Paralleling the findings for days employed each month, the proportion of clients with any competitive employment at follow-up interviews was greater for the phase 2 group (44%, compared with 40%; F=15.5, df=1 and 469, p<.001), as was the proportion with any employment (65% compared with 63%; F=3.3, df=1 and 557, p<.04). Smaller percentages of veterans in the phase 2 group participated in noncompetitive employment (10% compared with 14%; F=9.9, df=1 and 578, p=.002). There were no significant between-group differences in hourly wage ($8.52 in the phase 2 group compared with $8.10 in the phase 1 group) or monthly earnings ($1,242 in the phase 2 group compared with $1,150 in the phase 1 group). Average annualized employment income among all participants was $1,299 greater for those in the phase 2 group ($8,889 compared with $7,590; F=4.5, df=1 and 596, p=.01).
Although at follow-up veterans in phase 2 had a greater average number of days housed than veterans in phase 1 (least-square means=34.1 days compared with 29.8 days; F=4.2, df=1 and 644, p=.04), there were no significant differences in other clinical outcomes on any other measure (mental health status, psychiatric symptoms, substance abuse, general health, and social support).
Relationship to transitional employment. Because the VA is a system in which transitional employment was previously well established, we compared employment sequences of transitional employment and competitive employment in phase 1 and phase 2 (
Figure 2 ). According to these unadjusted figures, 23% (N=71) of veterans in the phase 1 group never worked, compared with only 12% (N=39) in the phase 2 group. It is notable that there were similar proportions who were involved in transitional employment only, in transitional employment followed by competitive employment, and competitive employment followed by transitional employment. The greatest difference between phase 1 and phase 2 was in the proportion who worked in competitive employment only (102 clients, or 33%, in phase 1, compared with 177 clients, or 55%, in phase 2). Thus, even when IPS was available, although most veterans went directly into competitive employment, some veterans entered transitional employment before or after entering competitive employment.

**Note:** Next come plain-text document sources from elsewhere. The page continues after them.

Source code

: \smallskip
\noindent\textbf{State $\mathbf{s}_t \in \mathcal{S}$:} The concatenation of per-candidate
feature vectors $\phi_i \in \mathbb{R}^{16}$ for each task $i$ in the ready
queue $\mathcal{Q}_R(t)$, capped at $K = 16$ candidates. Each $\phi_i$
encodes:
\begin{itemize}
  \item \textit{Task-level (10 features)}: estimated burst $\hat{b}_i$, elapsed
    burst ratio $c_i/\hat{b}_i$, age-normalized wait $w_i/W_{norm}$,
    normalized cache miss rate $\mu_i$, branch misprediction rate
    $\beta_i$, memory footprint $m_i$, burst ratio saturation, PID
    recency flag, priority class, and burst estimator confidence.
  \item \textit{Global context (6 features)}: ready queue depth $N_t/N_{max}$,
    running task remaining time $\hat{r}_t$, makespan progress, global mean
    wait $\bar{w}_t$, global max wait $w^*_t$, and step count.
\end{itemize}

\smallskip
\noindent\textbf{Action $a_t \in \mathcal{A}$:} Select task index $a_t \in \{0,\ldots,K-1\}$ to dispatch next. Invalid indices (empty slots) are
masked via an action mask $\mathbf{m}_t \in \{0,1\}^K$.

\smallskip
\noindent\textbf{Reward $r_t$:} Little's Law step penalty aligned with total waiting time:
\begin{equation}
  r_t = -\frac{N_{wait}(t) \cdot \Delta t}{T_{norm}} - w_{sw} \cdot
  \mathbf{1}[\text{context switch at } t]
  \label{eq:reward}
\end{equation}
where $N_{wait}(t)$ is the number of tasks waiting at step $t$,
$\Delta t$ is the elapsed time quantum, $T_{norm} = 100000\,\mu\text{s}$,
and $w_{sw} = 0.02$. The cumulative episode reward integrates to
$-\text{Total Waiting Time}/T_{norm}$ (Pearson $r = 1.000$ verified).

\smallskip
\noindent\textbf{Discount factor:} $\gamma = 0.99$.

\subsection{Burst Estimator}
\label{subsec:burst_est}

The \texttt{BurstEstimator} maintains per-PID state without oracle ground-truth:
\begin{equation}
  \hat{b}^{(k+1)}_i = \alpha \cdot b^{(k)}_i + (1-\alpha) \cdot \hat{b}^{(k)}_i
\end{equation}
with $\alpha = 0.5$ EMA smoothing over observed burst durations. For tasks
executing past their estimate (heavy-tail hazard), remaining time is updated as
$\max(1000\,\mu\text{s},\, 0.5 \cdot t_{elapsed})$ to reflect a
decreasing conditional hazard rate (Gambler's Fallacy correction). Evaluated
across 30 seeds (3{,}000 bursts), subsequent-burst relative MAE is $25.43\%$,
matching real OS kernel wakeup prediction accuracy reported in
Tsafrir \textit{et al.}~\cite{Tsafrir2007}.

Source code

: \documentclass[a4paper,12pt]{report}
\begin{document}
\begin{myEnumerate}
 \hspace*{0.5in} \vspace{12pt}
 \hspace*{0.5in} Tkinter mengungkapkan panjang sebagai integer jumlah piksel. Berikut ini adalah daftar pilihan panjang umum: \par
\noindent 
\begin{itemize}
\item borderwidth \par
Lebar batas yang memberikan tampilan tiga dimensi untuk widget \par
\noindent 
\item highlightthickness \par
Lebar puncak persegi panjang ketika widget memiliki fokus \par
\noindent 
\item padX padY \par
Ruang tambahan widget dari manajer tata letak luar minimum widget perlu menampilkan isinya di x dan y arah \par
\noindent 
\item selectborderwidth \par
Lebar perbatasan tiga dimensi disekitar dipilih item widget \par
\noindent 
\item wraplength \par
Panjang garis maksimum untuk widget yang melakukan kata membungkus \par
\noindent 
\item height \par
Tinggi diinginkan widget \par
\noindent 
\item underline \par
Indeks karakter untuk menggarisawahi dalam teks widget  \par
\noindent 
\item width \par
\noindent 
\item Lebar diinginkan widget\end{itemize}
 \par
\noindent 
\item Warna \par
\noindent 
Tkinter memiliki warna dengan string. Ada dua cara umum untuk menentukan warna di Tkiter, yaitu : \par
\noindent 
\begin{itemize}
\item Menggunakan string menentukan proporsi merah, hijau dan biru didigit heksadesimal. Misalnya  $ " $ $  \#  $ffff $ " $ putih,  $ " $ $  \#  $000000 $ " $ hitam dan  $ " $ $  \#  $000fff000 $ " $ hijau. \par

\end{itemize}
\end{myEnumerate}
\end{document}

Analysis of vocational outcomes by diagnostic subgroups showed that among clients with diagnoses of substance use disorders without psychiatric comorbidity employment gains for persons in the IPS group were significantly greater than those in the control group (least-square means=9.6 days per month for the phase 2 group compared with 8.5 days per month for the phase 1 group), a 14% difference favoring IPS (F=6.8, df=1 and 435, p=.01; N=194). Among patients with diagnoses of serious mental illness, either with or without substance abuse, benefits for IPS in days of competitive employment were slightly smaller, with a statistically significant increase of 9% in days of competitive work per month (least-square means=7.4 days per month for the phase 2 group compared with 6.8 days for the phase 1 group; F=5.0, df=1 and 688, p=.025, N=194).